BANGKOK (AP) — Shares rose in Asia on Thursday after Wall Street stocks recovered much of their sharp losses from a day before.
Oil prices declined.
Benchmarks rose in most major markets apart from Seoul, while mainland Chinese markets remained closed for the Lunar New Year holiday.
Japan reported its economy contracted at an annual rate of 0.4% in the last quarter of 2023, the second straight quarter it shrank after a 2.9% decline in July-September.
Britain also reported its economy entered a technical recession in October-December, contracting 0.3% from the previous quarter.
Japan’s nominal GDP totaled $4.2 trillion last year, or about 591 trillion yen, putting it behind the U.S., China and Germany as the world’s fourth largest economy. Germany earlier announced its GDP in 2023 was $4.4 trillion, or $4.5 trillion, depending on the currency conversion.
The extended weakness further undermined expectations that the Bank of Japan might tighten its ultra-lax monetary policy and raise its benchmark interest rate from its longstanding level of minus 0.1%. Cheap credit is good for markets, and Tokyo’s Nikkei 225 gained 1.2% to 37,948.35.
In Hong Kong, the Hang Seng index climbed 0.6% to 15,971.18.
Australia’s S&P/ASX 200 advanced 0.8% to 7,605.70. South Korea’s Kospi shed 0.3% to 2,613.80.
Taiwan’s Taiex jumped 3% to a record high close at 18,644.57 as TSMC, the world’s largest maker of computer chips, reported its revenue jumped nearly 8% in January from a year earlier.
India’s Sensex was up 0.4%.
The SET in Bangkok edged 0.1% higher.
On Wednesday, the S&P 500 climbed 1% to 5,000.62, clawing back more than two-thirds of its loss from Tuesday. A hotter-than-expected report on inflation dented expectations the Federal Reserve will soon begin cutting interest rates, a big reason stocks have rallied to records recently.
The Dow Jones Industrial Average gained 0.4% to 38,424.27 a day after after taking its worst loss in nearly 11 months. The Nasdaq composite jumped 1.3% to 15,859.15.
The smallest stocks, which took the hardest hit from worries about higher interest rates on Tuesday, bounced back more than the rest of the market. The Russell 2000 index leaped 2.4%.
Calm on the bond market helped to keep things steadier on Wall Street. Treasury yields eased after shooting upward a day earlier on expectations the Fed would keep rates high for longer. The central bank has already jacked its main interest rate to the highest level since 2001 to slow the economy to bring inflation down to its target.

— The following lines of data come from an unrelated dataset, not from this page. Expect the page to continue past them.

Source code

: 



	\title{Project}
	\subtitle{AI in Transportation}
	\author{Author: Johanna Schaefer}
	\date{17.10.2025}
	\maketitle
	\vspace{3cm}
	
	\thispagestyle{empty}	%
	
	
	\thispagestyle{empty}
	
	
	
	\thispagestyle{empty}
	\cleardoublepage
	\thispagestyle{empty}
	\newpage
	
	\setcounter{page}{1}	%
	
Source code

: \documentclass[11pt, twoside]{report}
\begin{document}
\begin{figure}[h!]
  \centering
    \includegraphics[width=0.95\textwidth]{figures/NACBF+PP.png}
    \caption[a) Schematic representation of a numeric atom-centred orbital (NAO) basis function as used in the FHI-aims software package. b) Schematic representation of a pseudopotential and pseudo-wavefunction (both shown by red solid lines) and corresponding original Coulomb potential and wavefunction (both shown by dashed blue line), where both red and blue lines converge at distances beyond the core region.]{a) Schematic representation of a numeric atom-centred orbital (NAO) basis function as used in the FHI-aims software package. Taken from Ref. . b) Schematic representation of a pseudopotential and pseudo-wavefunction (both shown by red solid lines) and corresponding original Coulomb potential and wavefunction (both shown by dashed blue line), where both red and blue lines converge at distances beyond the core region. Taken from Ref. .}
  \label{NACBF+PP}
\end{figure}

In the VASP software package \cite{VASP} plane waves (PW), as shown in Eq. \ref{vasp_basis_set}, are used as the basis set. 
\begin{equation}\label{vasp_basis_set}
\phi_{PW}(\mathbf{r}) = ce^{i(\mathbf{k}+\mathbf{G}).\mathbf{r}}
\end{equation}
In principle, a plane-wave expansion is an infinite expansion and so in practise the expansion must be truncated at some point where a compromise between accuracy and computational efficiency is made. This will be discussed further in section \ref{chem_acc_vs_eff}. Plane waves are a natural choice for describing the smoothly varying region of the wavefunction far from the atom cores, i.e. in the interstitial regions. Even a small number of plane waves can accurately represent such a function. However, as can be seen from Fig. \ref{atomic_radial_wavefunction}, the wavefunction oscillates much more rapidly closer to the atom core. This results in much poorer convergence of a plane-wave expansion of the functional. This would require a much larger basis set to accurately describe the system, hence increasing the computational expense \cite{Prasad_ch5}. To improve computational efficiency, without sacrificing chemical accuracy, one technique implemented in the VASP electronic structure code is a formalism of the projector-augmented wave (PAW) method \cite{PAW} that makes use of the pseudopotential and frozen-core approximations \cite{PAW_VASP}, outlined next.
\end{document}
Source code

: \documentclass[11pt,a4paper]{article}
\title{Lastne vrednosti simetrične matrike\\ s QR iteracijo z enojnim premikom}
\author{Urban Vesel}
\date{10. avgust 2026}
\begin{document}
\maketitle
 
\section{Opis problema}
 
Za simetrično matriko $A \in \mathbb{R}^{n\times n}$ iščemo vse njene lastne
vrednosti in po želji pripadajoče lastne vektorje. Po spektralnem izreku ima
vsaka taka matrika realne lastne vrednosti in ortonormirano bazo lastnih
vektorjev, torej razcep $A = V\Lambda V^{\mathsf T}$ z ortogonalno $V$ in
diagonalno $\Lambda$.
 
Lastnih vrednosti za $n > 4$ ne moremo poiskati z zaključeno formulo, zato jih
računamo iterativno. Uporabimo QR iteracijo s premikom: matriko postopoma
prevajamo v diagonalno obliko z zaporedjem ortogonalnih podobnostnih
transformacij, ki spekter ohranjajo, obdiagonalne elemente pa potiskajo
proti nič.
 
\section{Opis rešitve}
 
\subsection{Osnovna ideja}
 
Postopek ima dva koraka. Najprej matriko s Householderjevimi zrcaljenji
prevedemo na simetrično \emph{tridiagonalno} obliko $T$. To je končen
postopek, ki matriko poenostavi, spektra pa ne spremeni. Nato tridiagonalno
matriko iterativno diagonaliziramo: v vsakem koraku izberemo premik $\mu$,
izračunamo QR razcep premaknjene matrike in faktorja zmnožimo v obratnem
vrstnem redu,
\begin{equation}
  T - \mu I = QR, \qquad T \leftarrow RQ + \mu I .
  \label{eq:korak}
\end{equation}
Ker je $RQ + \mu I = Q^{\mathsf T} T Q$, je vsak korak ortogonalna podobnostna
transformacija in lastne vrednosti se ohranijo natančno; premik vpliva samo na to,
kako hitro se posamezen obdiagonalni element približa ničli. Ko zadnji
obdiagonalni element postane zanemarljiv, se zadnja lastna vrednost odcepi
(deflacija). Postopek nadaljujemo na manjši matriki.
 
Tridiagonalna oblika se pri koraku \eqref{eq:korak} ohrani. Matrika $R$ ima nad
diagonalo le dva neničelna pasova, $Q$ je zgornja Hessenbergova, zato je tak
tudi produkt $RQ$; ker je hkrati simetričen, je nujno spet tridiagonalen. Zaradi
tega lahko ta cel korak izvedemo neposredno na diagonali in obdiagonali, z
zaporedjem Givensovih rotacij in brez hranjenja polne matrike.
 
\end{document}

Nvidia, which has been surfing a mania around artificial-intelligence technology, rose 2.5% Wednesday. It was the single strongest force lifting the S&P 500 index.
DaVita jumped 8.6% for one of the S&P 500’s larger gains after the health care company reported stronger profit and revenue for the latest quarter than analysts expected.
Most companies in the S&P 500 have been topping analysts’ forecasts for the last three months of 2023. Hopes for stronger growth in 2024 from a solid economy have been another reason the S&P 500 has set 10 records already this year.
Lyft shares leaped 35.1% after a wild ride in off-hours trading driven in part by a typo in its latest earnings report. The ride-hailing company reported stronger results than analysts expected, but its press release also said it expects a key measure of profitability to improve by 500 basis points, or 5 percentage points. Later, it said that should have been 50 basis points, or 0.5 percentage points.
Lyft’s stock rocketed by more than 60% in after-hours trading Tuesday following the typo.
Rival Uber Technologies rose 14.7% after its board authorized a program to buy back up to $7 billion of its stock.
On the losing end, Akamai Technologies dropped 8.2% after it reported mixed results.
Online vacation rental booker Airbnb slipped 1.7% after it reported losing $349 million in the fourth quarter due to an income tax settlement with Italy.
In other trading, U.S. benchmark crude oil fell 20 cents to $76.44 per barrel in electronic trading on the New York Mercantile Exchange. Brent crude, the international standard, lost 18 cents, to $81.42 per barrel.
The U.S. dollar slipped to 150.14 Japanese yen from 150.46 yen. The euro rose to $1.0738 from $1.0731.